How often does a trader lose?
Analysts at Dailyfx.com, drawing from 43 million trades between Q2 2014 to Q1 2015, showed a large incidence of losing trades amongst Forex traders (between 40% to 50% of all trades). (Illustration below from www.dailyfx.com)
No doubt, losing is common in trading. Thankfully there were more win trades than loss trades – in fact, anywhere from 50% to 61% (EUR/USD) were winners across the 15 most commonly traded pairs.
“It’s not whether you’re right or wrong that’s important, but how much money you make when you’re right and how much you lose when you’re wrong.” George Soros
Yet despite this optimistic observation, trading results showed traders lost more money than they gained ultimately. The average number of pips lost for each losing trade well exceeded the number of pips gained for winners. (Illustration below from www.dailyfx.com)
Why were the loss pips so much higher than the winning pips? Prospect Theory on risk behavior from Daniel Kahneman (Nobel Laurette) offers an intriguing explanation.
According to the theory, we hate to lose more than we like to win. This means if we have a choice between a certain probability of losing a sum of money (for example, 10% chance of losing $800), against a definite loss of a certain amount (say $50), we tend to try to reduce our potential loss or even strive to turn a profit – we will not take the definitive loss even if the potential loss may ultimately cost us more. A short term trader hanging onto a losing trade which ultimately becomes an unplanned long term investment, and various martingale strategies typify such an attitude. When we hit a winner, we do not let the trade run its profitable course. Rather than wait for a higher prospective profit (and risk potential loss or profit erosion), we willingly settle for a concrete smaller profit, and perhaps shortchange ourselves on the full potential of the trade. Taking profits too early and the commonly accepted adage “you never go broke taking a profit” mirror this mindset.
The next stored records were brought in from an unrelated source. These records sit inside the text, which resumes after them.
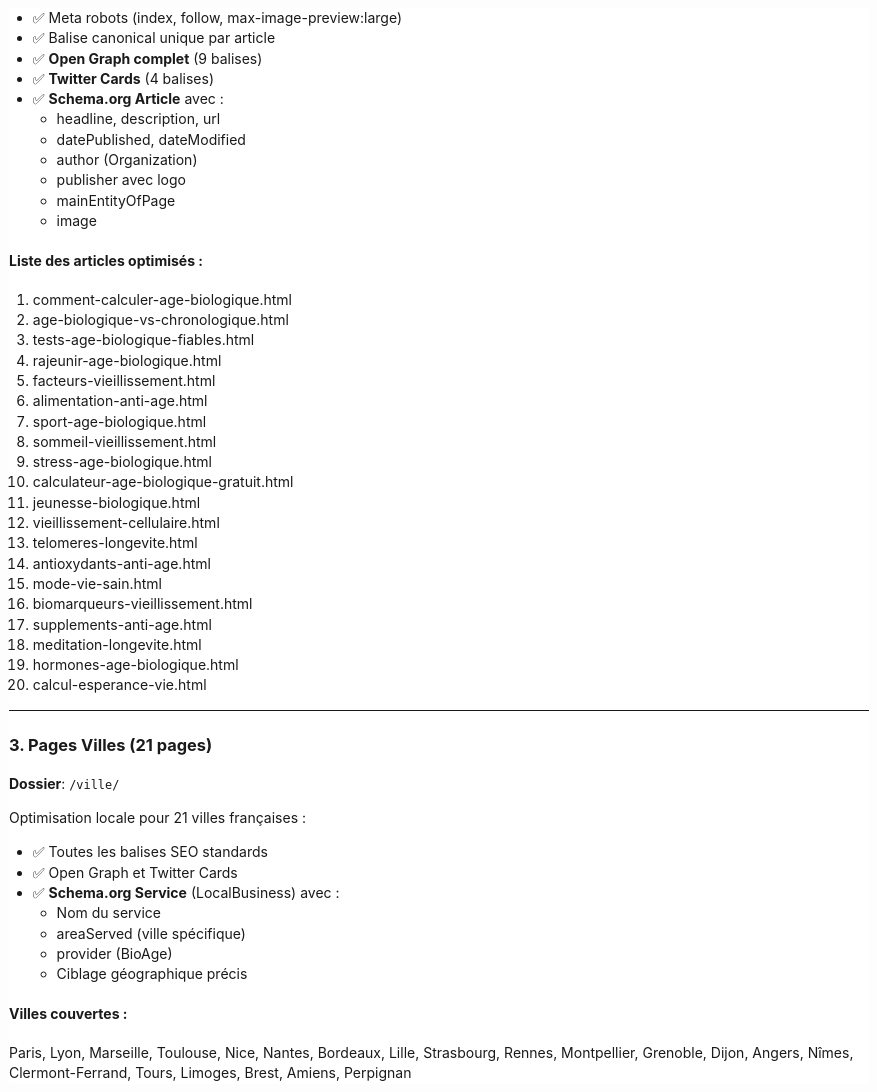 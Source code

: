- ✅ Meta robots (index, follow, max-image-preview:large)
- ✅ Balise canonical unique par article
- ✅ **Open Graph complet** (9 balises)
- ✅ **Twitter Cards** (4 balises)
- ✅ **Schema.org Article** avec :
  - headline, description, url
  - datePublished, dateModified
  - author (Organization)
  - publisher avec logo
  - mainEntityOfPage
  - image

#### Liste des articles optimisés :
1. comment-calculer-age-biologique.html
2. age-biologique-vs-chronologique.html
3. tests-age-biologique-fiables.html
4. rajeunir-age-biologique.html
5. facteurs-vieillissement.html
6. alimentation-anti-age.html
7. sport-age-biologique.html
8. sommeil-vieillissement.html
9. stress-age-biologique.html
10. calculateur-age-biologique-gratuit.html
11. jeunesse-biologique.html
12. vieillissement-cellulaire.html
13. telomeres-longevite.html
14. antioxydants-anti-age.html
15. mode-vie-sain.html
16. biomarqueurs-vieillissement.html
17. supplements-anti-age.html
18. meditation-longevite.html
19. hormones-age-biologique.html
20. calcul-esperance-vie.html

---

### 3. Pages Villes (21 pages)

**Dossier**: `/ville/`

Optimisation locale pour 21 villes françaises :

- ✅ Toutes les balises SEO standards
- ✅ Open Graph et Twitter Cards
- ✅ **Schema.org Service** (LocalBusiness) avec :
  - Nom du service
  - areaServed (ville spécifique)
  - provider (BioAge)
  - Ciblage géographique précis

#### Villes couvertes :
Paris, Lyon, Marseille, Toulouse, Nice, Nantes, Bordeaux, Lille, Strasbourg, Rennes, Montpellier, Grenoble, Dijon, Angers, Nîmes, Clermont-Ferrand, Tours, Limoges, Brest, Amiens, Perpignan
So we hate to lose, we lose miserably, and we win miserly. That about sums it up.
Unless you have a superior edge like reliable insider knowledge or a magic crystal ball, losses in trading is inevitable. A consistently profitable trader must learn to roll with the punches on a regular basis like a boxer. Only when we embrace this mindset, do we see the light for more rewarding trades.
Is 1 : 1 reward risk ratio enough?
When pursuing a proven strategy, we should not lose more than what is expected if the market turns against us – the best loser respects stops and entry limits. To win masterfully, we need to let profits run. We can augment this by taking trades with reward risk ratio of at least 1:1 or better. Dailyfx’s analysis of sample data concluded that 53% of the accounts operating on 1:1 ratio were profitable for a 12 month period, whilst only 17% operating on less than 1:1 reward risk ratio were profitable for the same period. This means a trader with at least 1:1 reward risk ratio is nearly 3 times more likely to be profitable than one who does not. (Illustration below from www.dailyfx.com)
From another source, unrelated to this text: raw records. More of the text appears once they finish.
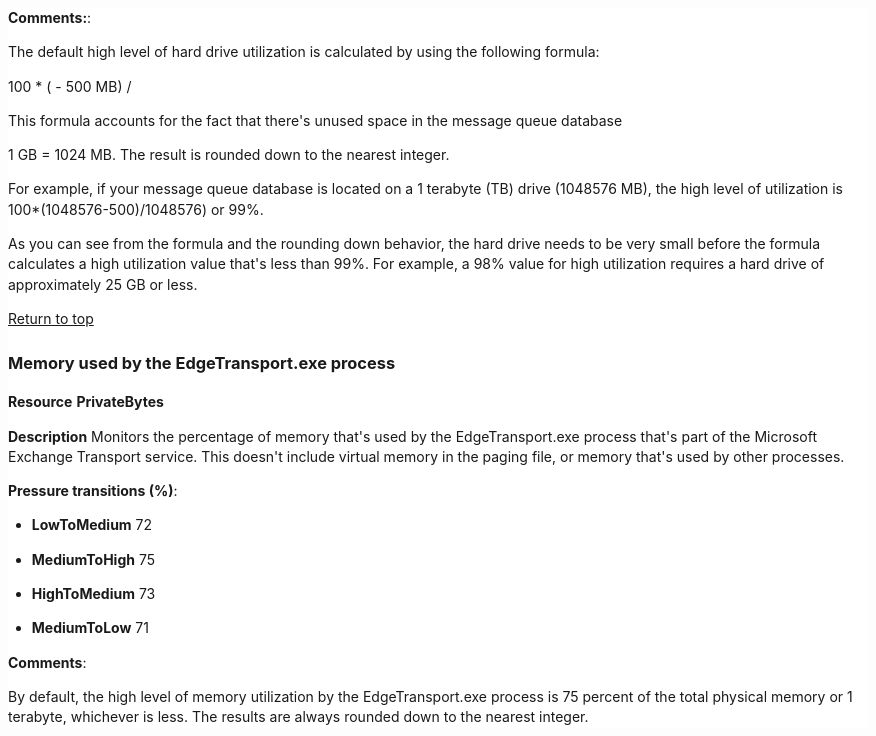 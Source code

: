  **Comments:**:
  
    
    
The default high level of hard drive utilization is calculated by using the following formula:
  
    
    
100 * ( _<hard drive size in MB>_ - 500 MB) / _<hard drive size in MB>_
  
    
    
This formula accounts for the fact that there's unused space in the message queue database 
  
    
    
1 GB = 1024 MB. The result is rounded down to the nearest integer.
  
    
    
For example, if your message queue database is located on a 1 terabyte (TB) drive (1048576 MB), the high level of utilization is 100*(1048576-500)/1048576) or 99%.
  
    
    
As you can see from the formula and the rounding down behavior, the hard drive needs to be very small before the formula calculates a high utilization value that's less than 99%. For example, a 98% value for high utilization requires a hard drive of approximately 25 GB or less.
  
    
    
 [Return to top](understanding-back-pressure.md#RTT)
  
    
    

### Memory used by the EdgeTransport.exe process

 **Resource** **PrivateBytes**
  
    
    
 **Description** Monitors the percentage of memory that's used by the EdgeTransport.exe process that's part of the Microsoft Exchange Transport service. This doesn't include virtual memory in the paging file, or memory that's used by other processes.
  
    
    
 **Pressure transitions (%)**:
  
    
    

- **LowToMedium** 72
    
  
- **MediumToHigh** 75
    
  
- **HighToMedium** 73
    
  
- **MediumToLow** 71
    
  
 **Comments**:
  
    
    
By default, the high level of memory utilization by the EdgeTransport.exe process is 75 percent of the total physical memory or 1 terabyte, whichever is less. The results are always rounded down to the nearest integer.
   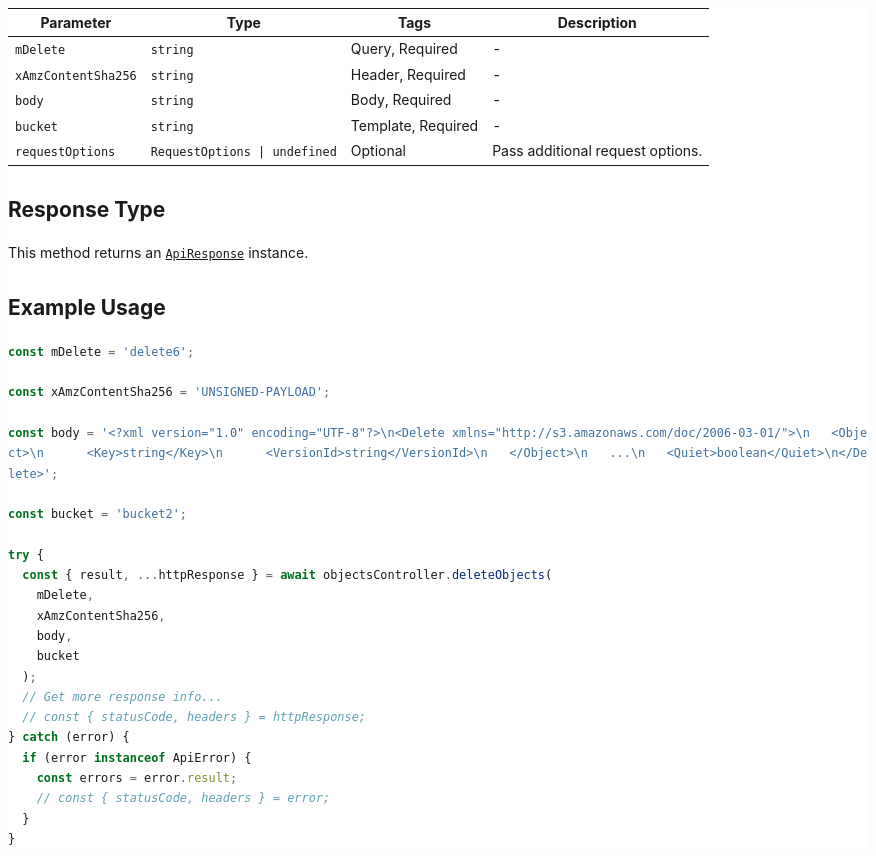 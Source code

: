 | Parameter | Type | Tags | Description |
|  --- | --- | --- | --- |
| `mDelete` | `string` | Query, Required | - |
| `xAmzContentSha256` | `string` | Header, Required | - |
| `body` | `string` | Body, Required | - |
| `bucket` | `string` | Template, Required | - |
| `requestOptions` | `RequestOptions \| undefined` | Optional | Pass additional request options. |

## Response Type

This method returns an [`ApiResponse`](../../doc/api-response.md) instance.

## Example Usage

```ts
const mDelete = 'delete6';

const xAmzContentSha256 = 'UNSIGNED-PAYLOAD';

const body = '<?xml version="1.0" encoding="UTF-8"?>\n<Delete xmlns="http://s3.amazonaws.com/doc/2006-03-01/">\n   <Object>\n      <Key>string</Key>\n      <VersionId>string</VersionId>\n   </Object>\n   ...\n   <Quiet>boolean</Quiet>\n</Delete>';

const bucket = 'bucket2';

try {
  const { result, ...httpResponse } = await objectsController.deleteObjects(
    mDelete,
    xAmzContentSha256,
    body,
    bucket
  );
  // Get more response info...
  // const { statusCode, headers } = httpResponse;
} catch (error) {
  if (error instanceof ApiError) {
    const errors = error.result;
    // const { statusCode, headers } = error;
  }
}
```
Simple empirically driven principles …. with a caveat
So we can summarize, a consistently profitable trader accepts regular losses, uses correct strategies with at least 1:1 reward risk ratio, respects stops and entry limits, and lets profits run. Doing these, he minimizes his losses and creates opportunities for more winning pips.
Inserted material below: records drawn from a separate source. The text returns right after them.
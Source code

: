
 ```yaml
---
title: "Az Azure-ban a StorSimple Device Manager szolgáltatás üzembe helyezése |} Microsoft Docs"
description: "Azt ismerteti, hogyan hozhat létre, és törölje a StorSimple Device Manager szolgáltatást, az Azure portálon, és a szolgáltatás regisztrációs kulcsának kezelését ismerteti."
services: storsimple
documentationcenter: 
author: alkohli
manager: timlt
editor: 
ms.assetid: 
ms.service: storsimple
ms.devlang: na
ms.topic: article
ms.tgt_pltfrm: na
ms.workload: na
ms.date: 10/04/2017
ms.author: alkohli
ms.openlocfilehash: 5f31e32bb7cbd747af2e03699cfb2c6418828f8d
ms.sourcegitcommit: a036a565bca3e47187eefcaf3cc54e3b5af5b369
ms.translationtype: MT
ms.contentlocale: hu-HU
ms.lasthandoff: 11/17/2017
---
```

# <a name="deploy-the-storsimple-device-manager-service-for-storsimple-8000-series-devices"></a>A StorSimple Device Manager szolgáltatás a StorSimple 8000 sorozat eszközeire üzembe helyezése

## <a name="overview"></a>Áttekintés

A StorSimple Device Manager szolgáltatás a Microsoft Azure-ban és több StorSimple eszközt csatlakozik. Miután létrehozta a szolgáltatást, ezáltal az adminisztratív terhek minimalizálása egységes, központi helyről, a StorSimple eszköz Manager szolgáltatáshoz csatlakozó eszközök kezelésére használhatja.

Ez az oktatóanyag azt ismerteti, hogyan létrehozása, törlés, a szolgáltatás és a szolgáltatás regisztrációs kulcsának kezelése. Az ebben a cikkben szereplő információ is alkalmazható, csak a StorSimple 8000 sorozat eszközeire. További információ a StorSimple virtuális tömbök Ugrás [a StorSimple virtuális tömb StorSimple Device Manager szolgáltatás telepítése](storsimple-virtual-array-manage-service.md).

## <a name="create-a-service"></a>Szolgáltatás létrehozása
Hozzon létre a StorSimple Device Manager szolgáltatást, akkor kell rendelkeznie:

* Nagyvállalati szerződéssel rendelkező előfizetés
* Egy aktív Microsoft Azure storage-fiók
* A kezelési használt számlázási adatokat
The caveat – not every trading opportunity permits use of these suggestions. As a trader, you have to filter through conditions, and identify strategies and market circumstances that allow exploitation of these recommendations and know when they are inappropriate. If for example, your trading strategy is based on 5 min charts with momentum bursts, letting profits run in a volatile environment may result in fatal whipsaw stop-outs instead. If your strategy is powered by a stressor edge (example – war claims leading to demand for safe haven currencies), which over time have diminished in severity, it then becomes unwise to wait for a predetermined reward risk target to be reached. If you deploy high reward risk ratio strategies in short term volatile environments, you may have to contravene common consensus with a suitable position sizing plan that thrives on high frequency, repetitive opportunities and perhaps even amalgamate with an adjusted martingale formula.
So we cannot blindly impute any principle into a strategy without clearly understanding its potential limitation. Such dogmatism is suicidal. However, traders can choose to abandon strategies that do not sufficiently accommodate the principles described in the findings. That is perfectly alright.
It is important to understand, our job is not to trade every opportunity or strategy. A trader’s mission is to trade only the highest probability opportunity or strategy and to win and lose consistently well in order to stay profitable.